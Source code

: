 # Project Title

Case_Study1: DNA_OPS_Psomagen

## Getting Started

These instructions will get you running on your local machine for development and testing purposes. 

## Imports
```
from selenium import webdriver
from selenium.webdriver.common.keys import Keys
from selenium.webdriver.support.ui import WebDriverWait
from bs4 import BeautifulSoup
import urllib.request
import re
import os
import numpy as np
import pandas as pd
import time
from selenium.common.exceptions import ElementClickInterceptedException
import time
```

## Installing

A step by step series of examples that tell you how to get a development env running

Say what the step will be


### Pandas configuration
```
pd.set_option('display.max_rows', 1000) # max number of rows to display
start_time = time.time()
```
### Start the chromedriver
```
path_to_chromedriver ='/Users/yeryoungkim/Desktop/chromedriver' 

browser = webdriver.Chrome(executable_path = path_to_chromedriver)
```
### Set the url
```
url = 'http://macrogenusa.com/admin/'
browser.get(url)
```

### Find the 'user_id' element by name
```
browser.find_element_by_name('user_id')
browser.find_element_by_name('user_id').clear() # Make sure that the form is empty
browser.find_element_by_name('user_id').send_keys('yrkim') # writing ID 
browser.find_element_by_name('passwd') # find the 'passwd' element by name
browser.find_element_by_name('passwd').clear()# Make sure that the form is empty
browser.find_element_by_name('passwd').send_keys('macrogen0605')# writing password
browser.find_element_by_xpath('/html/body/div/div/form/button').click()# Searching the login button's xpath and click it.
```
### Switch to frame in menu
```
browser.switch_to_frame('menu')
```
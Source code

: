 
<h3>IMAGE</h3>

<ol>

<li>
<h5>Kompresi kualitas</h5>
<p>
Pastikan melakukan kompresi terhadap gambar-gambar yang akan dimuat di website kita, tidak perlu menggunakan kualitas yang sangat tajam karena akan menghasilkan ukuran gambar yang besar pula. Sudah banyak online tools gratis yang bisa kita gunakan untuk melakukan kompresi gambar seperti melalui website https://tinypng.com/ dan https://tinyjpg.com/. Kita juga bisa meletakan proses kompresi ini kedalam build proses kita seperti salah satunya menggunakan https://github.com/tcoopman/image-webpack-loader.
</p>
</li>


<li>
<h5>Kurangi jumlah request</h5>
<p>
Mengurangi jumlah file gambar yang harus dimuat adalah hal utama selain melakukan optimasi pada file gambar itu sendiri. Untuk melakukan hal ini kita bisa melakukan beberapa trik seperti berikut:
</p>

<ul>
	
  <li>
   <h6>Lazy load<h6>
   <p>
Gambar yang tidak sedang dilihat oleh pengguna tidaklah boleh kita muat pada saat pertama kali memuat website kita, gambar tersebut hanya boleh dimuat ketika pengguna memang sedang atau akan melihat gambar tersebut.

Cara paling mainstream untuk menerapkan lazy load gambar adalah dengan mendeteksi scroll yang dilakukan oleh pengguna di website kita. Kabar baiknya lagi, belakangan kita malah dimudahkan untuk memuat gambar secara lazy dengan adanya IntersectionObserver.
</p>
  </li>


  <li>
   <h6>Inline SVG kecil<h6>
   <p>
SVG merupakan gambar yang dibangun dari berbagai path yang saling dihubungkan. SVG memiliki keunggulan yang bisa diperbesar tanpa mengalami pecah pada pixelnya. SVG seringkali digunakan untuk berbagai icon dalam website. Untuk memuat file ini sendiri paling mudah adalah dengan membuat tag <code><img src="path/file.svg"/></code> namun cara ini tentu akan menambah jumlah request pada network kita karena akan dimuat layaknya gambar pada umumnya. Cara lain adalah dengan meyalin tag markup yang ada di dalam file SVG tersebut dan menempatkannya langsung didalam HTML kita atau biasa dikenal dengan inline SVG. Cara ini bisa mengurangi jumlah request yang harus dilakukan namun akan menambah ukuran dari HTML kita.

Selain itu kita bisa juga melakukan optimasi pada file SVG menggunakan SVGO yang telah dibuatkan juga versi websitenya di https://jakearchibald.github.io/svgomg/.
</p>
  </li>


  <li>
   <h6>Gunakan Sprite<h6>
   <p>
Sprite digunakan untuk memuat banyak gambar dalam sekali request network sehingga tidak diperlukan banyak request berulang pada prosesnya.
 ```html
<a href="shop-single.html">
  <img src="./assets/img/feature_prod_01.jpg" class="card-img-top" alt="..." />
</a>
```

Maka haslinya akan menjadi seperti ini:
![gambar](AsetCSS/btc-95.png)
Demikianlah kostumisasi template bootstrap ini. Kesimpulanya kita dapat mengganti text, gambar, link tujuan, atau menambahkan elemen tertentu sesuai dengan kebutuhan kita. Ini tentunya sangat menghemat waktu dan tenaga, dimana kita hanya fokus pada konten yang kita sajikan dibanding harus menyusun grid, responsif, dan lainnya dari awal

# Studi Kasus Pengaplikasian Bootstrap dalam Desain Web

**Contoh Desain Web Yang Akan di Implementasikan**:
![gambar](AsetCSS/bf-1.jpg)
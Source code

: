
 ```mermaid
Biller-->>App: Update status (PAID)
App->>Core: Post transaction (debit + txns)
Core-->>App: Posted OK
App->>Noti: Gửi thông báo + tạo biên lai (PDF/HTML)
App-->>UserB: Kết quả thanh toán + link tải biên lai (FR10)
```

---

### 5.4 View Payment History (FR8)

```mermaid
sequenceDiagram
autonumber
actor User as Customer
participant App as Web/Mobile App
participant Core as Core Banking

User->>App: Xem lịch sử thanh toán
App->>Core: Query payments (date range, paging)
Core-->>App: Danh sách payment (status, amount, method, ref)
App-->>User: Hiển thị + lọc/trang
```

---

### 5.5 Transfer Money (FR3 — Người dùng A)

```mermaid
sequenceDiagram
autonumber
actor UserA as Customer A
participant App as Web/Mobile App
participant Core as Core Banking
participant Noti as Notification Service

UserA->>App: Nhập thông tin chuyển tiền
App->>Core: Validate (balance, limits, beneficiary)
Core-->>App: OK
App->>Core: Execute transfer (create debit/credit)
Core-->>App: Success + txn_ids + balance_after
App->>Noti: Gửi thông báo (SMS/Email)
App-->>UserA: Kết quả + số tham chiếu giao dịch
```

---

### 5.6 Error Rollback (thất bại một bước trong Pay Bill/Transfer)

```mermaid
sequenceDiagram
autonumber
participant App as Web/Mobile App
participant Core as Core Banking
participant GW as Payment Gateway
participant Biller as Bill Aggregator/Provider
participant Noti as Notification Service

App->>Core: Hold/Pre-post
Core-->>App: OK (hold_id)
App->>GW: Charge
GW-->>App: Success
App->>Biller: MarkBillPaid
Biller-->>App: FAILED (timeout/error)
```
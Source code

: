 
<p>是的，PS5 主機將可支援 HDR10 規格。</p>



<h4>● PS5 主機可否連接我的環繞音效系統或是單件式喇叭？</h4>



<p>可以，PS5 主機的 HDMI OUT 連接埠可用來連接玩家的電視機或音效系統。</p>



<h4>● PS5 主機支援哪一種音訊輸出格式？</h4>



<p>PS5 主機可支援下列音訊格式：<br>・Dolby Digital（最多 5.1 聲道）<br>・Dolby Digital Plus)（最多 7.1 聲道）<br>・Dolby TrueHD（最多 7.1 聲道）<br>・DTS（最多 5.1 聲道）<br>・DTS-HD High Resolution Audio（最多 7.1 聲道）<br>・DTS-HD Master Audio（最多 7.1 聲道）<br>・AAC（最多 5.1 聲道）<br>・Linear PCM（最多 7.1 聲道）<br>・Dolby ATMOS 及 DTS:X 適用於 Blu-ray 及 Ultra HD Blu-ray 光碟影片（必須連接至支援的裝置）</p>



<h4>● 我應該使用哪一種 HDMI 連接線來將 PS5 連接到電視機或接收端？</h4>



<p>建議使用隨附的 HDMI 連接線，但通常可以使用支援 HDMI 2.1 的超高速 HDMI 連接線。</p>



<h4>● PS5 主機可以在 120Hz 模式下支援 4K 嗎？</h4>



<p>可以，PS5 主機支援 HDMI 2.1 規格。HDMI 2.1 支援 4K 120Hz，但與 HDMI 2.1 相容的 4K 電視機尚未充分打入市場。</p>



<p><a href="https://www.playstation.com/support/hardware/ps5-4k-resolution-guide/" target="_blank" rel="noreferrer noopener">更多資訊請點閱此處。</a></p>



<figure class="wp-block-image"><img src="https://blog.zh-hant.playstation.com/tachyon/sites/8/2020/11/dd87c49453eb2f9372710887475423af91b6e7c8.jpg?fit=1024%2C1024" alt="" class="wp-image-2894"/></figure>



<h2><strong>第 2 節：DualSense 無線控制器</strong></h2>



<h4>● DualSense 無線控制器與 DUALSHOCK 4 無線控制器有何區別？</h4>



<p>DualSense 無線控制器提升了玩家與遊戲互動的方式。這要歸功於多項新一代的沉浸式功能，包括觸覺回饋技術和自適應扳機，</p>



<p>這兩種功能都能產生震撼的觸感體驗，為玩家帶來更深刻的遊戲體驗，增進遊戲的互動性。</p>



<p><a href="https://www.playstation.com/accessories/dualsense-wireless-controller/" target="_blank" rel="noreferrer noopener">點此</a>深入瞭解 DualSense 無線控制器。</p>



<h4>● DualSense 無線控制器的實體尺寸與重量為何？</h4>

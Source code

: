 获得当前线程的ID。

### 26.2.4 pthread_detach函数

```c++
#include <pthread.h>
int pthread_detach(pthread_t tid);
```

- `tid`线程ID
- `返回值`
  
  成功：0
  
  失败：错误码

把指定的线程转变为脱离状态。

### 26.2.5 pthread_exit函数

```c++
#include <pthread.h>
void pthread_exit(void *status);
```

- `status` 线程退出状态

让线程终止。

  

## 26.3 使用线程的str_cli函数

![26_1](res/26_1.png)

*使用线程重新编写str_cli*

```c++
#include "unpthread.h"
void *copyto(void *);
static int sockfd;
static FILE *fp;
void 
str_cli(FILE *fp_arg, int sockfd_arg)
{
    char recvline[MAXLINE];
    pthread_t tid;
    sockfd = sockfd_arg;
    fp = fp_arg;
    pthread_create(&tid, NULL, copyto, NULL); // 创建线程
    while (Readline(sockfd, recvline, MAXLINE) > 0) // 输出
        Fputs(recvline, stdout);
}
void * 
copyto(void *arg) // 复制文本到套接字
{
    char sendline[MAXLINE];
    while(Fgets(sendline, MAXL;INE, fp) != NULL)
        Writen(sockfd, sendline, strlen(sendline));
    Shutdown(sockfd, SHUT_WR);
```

-- -- --

Problem to solve »
Determine the count of lines in the data that contain the string "writing", and reply with that count alone.

Reply »
2